Copy nothing but the lines below running from the line containing "<td>Heritage Collection on Pagoda</td>" through the line containing "<td>1 Jalan Rajah<br>Singapore 329133</td>", both end lines included.

-- Plain-text document sources --
────────

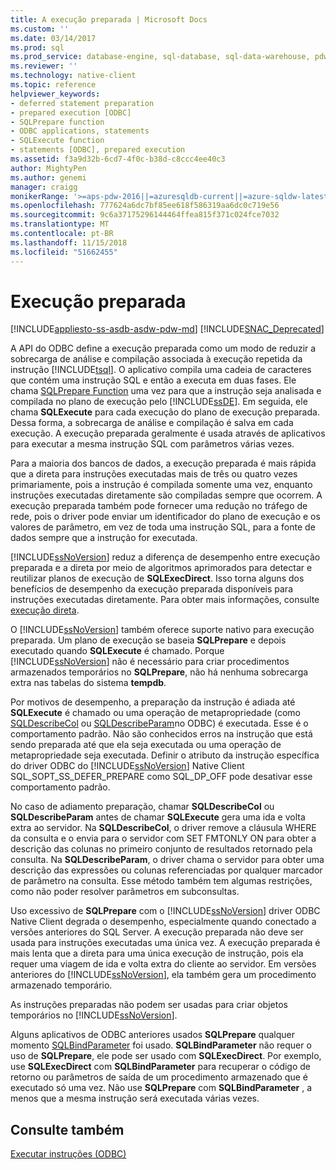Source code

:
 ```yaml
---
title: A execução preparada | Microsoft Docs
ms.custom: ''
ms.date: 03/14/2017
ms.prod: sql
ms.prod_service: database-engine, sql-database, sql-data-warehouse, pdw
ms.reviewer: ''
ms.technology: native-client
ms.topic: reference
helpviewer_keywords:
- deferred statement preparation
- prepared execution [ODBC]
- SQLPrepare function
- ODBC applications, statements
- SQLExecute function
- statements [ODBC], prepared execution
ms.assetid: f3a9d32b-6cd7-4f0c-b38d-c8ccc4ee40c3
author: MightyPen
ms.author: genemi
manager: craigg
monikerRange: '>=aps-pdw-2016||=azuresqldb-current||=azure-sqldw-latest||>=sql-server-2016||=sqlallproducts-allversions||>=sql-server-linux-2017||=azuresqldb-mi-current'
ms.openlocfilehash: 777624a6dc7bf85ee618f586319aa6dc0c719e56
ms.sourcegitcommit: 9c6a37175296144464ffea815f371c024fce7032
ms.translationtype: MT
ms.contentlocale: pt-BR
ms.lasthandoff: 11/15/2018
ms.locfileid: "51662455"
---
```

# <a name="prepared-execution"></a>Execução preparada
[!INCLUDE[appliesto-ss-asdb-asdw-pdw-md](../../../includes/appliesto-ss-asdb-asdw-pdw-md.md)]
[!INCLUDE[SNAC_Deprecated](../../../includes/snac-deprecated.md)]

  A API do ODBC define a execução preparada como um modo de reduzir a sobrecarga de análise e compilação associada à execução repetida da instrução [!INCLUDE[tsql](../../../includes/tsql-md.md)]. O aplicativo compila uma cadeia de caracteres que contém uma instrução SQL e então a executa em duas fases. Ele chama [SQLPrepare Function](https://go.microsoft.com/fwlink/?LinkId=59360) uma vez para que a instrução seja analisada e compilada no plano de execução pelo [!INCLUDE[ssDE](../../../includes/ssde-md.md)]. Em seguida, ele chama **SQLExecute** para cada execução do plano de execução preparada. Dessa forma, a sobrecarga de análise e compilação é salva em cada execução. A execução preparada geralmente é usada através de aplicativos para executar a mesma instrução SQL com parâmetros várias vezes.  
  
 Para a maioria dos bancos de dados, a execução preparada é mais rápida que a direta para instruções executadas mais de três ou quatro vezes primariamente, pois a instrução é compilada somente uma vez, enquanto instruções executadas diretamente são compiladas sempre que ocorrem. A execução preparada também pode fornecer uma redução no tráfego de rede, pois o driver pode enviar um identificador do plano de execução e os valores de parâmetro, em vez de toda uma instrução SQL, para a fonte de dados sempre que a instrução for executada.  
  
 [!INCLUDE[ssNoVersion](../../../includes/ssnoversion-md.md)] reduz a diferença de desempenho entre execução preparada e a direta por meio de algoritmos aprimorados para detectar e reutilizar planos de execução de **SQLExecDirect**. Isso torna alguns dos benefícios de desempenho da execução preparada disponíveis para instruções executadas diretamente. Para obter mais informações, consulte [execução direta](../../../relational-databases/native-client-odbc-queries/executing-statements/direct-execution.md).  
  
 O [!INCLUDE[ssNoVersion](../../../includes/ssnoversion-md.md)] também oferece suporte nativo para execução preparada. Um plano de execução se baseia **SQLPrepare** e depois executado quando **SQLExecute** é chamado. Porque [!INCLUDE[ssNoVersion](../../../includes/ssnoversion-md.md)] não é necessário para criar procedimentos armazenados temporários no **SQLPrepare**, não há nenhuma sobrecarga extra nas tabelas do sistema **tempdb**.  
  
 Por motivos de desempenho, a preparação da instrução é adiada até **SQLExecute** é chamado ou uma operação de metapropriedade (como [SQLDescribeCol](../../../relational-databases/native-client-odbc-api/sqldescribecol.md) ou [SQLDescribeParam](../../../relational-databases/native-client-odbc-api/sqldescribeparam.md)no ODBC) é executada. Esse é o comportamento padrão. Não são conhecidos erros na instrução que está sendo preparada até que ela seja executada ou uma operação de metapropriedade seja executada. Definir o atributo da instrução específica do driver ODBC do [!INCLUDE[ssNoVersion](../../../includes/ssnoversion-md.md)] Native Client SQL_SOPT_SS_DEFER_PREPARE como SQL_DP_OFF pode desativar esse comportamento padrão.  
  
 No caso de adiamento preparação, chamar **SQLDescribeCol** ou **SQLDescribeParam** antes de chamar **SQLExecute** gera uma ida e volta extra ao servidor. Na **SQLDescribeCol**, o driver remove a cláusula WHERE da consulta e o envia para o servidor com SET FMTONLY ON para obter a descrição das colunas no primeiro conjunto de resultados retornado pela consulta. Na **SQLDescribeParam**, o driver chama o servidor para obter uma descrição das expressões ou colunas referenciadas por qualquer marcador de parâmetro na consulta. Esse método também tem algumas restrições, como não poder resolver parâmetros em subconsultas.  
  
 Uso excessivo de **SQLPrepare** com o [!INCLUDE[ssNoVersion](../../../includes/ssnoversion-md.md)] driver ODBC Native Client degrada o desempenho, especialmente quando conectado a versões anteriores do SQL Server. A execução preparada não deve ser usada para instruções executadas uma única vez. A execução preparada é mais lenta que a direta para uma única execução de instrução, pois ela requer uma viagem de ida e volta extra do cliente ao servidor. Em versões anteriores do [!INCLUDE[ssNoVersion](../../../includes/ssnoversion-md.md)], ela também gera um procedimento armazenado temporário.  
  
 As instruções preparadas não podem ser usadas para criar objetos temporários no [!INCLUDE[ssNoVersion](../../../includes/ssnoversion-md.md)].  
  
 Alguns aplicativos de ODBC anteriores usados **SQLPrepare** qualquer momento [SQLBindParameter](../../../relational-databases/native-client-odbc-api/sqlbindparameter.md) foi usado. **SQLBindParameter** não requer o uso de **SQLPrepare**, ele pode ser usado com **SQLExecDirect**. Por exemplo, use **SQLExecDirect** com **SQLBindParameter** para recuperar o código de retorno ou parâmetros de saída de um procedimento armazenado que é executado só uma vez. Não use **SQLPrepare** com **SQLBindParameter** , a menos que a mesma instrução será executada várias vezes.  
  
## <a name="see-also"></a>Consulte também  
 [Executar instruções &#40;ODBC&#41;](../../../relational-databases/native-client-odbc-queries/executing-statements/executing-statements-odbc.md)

────────

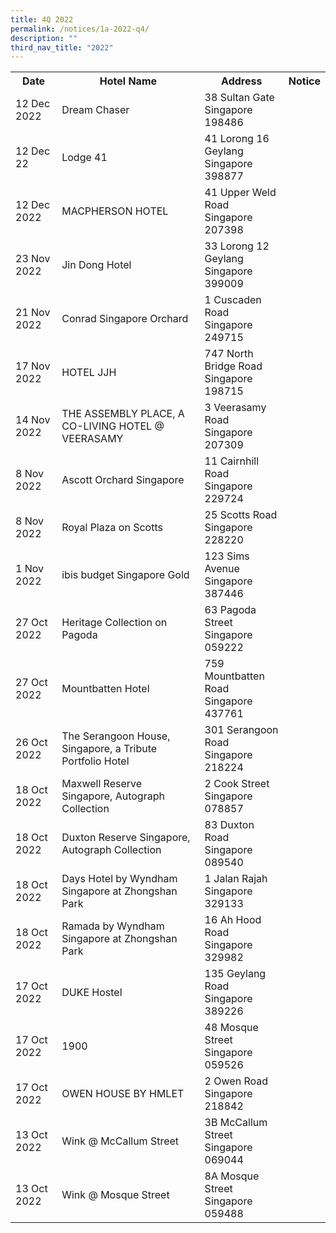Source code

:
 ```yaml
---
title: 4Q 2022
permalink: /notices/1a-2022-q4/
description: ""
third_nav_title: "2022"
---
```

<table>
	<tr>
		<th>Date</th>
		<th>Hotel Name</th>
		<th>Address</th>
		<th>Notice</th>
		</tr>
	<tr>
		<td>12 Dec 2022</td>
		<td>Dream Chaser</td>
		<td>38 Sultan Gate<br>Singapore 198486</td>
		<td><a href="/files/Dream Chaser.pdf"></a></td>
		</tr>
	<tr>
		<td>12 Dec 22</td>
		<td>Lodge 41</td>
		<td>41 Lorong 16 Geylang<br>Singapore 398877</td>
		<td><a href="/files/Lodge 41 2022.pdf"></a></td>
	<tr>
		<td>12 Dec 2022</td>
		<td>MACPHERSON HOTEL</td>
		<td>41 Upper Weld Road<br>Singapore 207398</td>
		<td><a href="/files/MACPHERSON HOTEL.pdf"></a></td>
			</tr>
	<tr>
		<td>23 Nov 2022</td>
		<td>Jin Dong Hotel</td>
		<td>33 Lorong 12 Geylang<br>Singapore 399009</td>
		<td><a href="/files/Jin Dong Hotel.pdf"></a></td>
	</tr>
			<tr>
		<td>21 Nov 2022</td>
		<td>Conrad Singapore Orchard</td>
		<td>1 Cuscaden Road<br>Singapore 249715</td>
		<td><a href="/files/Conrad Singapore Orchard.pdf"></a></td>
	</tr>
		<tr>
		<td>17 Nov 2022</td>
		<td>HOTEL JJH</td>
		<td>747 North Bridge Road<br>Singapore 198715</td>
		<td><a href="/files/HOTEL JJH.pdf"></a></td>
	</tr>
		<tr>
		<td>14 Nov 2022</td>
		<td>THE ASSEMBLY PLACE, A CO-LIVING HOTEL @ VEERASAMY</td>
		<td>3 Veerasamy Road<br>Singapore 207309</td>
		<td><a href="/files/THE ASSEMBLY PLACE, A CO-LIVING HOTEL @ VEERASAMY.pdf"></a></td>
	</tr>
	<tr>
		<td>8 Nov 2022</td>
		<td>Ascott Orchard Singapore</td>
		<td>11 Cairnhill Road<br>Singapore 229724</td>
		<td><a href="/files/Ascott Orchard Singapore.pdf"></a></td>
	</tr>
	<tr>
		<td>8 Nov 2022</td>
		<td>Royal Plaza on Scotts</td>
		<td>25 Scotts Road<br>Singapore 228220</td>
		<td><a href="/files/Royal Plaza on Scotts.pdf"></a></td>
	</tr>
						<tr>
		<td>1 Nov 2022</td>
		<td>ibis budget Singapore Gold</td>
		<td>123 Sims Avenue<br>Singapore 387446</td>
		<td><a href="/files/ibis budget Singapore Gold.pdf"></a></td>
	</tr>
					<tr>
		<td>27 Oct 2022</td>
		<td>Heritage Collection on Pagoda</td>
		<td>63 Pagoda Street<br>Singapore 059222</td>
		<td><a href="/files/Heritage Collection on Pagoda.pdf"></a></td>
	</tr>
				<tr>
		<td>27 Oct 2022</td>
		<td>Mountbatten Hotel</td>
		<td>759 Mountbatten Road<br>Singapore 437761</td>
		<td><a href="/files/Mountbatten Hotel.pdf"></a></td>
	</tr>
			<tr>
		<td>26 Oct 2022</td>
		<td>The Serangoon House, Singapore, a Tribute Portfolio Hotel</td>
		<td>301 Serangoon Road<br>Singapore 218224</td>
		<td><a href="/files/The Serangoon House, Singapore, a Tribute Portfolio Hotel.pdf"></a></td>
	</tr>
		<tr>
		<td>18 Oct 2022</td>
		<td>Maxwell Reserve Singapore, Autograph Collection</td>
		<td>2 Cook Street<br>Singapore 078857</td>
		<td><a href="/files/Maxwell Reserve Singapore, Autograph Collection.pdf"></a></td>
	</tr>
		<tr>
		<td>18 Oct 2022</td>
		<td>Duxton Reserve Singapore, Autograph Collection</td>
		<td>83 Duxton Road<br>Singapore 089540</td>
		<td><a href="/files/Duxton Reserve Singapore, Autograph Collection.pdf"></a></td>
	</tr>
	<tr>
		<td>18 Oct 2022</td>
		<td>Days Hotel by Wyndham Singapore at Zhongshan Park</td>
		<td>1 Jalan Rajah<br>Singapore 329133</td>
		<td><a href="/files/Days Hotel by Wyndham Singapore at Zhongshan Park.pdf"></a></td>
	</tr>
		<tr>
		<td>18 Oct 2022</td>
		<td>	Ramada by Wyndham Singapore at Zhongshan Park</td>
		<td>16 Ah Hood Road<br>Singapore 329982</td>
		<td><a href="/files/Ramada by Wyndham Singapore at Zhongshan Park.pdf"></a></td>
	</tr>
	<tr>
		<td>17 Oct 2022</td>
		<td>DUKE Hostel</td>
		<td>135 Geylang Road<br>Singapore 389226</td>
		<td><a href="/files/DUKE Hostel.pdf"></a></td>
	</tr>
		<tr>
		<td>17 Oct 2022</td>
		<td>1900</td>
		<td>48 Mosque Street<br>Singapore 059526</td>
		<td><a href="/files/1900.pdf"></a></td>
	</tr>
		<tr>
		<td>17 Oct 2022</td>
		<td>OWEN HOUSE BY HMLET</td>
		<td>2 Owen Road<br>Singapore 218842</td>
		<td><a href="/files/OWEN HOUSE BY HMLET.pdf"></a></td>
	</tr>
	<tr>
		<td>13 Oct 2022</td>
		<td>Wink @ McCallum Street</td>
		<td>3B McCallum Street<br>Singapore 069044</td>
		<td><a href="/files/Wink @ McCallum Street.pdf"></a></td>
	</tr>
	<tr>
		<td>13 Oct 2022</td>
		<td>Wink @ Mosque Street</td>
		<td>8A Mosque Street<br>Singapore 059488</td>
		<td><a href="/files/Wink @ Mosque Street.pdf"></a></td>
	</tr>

────────

-- The completed task --
		<td>Heritage Collection on Pagoda</td>
		<td>63 Pagoda Street<br>Singapore 059222</td>
		<td><a href="/files/Heritage Collection on Pagoda.pdf"></a></td>
	</tr>
				<tr>
		<td>27 Oct 2022</td>
		<td>Mountbatten Hotel</td>
		<td>759 Mountbatten Road<br>Singapore 437761</td>
		<td><a href="/files/Mountbatten Hotel.pdf"></a></td>
	</tr>
			<tr>
		<td>26 Oct 2022</td>
		<td>The Serangoon House, Singapore, a Tribute Portfolio Hotel</td>
		<td>301 Serangoon Road<br>Singapore 218224</td>
		<td><a href="/files/The Serangoon House, Singapore, a Tribute Portfolio Hotel.pdf"></a></td>
	</tr>
		<tr>
		<td>18 Oct 2022</td>
		<td>Maxwell Reserve Singapore, Autograph Collection</td>
		<td>2 Cook Street<br>Singapore 078857</td>
		<td><a href="/files/Maxwell Reserve Singapore, Autograph Collection.pdf"></a></td>
	</tr>
		<tr>
		<td>18 Oct 2022</td>
		<td>Duxton Reserve Singapore, Autograph Collection</td>
		<td>83 Duxton Road<br>Singapore 089540</td>
		<td><a href="/files/Duxton Reserve Singapore, Autograph Collection.pdf"></a></td>
	</tr>
	<tr>
		<td>18 Oct 2022</td>
		<td>Days Hotel by Wyndham Singapore at Zhongshan Park</td>
		<td>1 Jalan Rajah<br>Singapore 329133</td>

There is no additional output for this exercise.